Description of the task: Where "Marlene" occurs in a line of the entries below, copy that line.

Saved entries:
= = = = = = =

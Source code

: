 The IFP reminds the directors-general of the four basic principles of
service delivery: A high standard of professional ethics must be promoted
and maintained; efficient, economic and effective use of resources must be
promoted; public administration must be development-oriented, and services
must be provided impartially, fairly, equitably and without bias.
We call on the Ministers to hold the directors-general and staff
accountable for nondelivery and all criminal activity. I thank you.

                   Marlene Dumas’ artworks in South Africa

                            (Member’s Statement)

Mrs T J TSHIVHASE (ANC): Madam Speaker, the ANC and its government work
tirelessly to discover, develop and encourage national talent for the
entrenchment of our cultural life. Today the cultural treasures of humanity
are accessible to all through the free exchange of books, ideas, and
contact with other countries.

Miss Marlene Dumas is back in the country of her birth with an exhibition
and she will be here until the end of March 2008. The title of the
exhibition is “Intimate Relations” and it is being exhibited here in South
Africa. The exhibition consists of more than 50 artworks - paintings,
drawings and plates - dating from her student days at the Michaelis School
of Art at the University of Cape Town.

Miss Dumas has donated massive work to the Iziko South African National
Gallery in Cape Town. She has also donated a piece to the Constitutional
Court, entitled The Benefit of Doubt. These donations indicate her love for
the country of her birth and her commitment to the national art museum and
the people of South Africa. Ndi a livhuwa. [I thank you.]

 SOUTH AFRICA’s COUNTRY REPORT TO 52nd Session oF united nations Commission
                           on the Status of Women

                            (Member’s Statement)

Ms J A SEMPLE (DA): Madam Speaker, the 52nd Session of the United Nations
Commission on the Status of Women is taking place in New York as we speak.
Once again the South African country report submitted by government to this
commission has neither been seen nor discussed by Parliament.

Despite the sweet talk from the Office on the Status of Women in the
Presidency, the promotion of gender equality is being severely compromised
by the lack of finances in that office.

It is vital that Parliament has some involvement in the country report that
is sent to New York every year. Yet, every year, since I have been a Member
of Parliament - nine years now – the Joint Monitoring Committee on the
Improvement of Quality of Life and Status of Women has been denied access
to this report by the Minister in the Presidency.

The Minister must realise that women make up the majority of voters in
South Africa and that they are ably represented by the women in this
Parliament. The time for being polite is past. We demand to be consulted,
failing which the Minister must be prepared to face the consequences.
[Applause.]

= = = = = = =

Exercise solution:
                   Marlene Dumas’ artworks in South Africa
Miss Marlene Dumas is back in the country of her birth with an exhibition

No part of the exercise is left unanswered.